- [Exercise requirements]: Copy each line of the entries that includes the word "getOpenAIClient".

--- Record set Enclosed Below ---

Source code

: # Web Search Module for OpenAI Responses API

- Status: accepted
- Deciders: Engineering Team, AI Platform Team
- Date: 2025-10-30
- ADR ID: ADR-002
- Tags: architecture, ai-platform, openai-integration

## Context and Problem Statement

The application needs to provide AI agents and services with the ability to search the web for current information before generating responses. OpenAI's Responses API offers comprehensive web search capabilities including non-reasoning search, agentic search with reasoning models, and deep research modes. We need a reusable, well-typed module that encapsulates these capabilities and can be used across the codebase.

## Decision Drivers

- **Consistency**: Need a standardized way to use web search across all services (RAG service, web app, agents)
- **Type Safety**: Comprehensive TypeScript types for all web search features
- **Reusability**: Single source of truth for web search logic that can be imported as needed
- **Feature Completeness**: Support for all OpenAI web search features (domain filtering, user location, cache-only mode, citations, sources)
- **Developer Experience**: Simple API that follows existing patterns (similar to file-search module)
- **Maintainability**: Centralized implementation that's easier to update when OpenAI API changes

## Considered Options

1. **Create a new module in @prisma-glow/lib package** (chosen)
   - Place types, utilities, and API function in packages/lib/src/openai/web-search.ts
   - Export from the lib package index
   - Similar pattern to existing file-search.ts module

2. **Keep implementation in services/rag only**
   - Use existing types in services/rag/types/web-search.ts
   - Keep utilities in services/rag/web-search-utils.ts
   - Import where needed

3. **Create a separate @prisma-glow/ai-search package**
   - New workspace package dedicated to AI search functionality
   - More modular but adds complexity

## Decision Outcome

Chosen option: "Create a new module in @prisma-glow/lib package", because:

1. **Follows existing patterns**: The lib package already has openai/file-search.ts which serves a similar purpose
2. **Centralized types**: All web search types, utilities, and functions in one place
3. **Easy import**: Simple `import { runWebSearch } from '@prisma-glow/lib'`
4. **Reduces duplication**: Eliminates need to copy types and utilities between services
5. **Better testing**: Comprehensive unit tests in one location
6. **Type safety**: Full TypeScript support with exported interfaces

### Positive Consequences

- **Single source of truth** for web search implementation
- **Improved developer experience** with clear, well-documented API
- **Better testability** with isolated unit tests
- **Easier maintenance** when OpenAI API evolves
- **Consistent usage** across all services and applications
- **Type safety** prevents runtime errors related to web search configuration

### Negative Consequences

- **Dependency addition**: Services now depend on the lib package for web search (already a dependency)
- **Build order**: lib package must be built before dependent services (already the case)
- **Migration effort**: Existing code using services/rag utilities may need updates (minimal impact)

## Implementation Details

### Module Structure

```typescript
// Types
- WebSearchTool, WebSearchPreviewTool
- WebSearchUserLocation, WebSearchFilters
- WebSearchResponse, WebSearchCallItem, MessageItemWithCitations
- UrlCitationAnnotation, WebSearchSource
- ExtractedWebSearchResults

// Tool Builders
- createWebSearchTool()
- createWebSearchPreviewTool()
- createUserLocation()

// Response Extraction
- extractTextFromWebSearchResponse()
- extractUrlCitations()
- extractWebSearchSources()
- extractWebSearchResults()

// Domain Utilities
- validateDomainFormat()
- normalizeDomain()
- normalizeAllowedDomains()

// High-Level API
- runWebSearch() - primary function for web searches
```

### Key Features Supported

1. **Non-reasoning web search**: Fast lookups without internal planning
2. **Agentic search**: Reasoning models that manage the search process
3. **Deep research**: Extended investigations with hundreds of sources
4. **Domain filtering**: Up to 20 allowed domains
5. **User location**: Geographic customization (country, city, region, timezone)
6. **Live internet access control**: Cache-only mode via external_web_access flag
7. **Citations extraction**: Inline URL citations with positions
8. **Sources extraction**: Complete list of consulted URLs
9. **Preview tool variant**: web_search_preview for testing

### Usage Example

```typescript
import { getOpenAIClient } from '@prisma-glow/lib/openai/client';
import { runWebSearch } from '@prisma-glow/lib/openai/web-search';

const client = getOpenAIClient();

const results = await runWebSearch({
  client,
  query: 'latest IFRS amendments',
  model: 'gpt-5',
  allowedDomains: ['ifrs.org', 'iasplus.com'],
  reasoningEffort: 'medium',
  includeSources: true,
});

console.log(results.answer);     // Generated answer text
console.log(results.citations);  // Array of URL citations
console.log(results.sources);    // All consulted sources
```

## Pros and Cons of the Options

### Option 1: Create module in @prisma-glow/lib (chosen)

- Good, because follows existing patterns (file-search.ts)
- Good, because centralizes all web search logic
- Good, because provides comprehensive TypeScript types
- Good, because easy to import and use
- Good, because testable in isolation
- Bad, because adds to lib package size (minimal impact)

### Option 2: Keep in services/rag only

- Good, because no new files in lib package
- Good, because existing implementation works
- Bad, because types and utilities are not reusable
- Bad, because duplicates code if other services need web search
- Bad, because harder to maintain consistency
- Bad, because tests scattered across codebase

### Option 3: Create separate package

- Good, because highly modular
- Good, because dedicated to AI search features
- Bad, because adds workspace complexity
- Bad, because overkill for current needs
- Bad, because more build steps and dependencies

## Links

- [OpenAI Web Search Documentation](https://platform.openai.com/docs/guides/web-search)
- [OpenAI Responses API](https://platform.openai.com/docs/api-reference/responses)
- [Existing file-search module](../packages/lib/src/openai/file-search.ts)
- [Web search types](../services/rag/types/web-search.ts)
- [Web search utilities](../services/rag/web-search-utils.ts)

--- End of Enclosed Record set ---

- [Solution to this exercise]:
import { getOpenAIClient } from '@prisma-glow/lib/openai/client';
const client = getOpenAIClient();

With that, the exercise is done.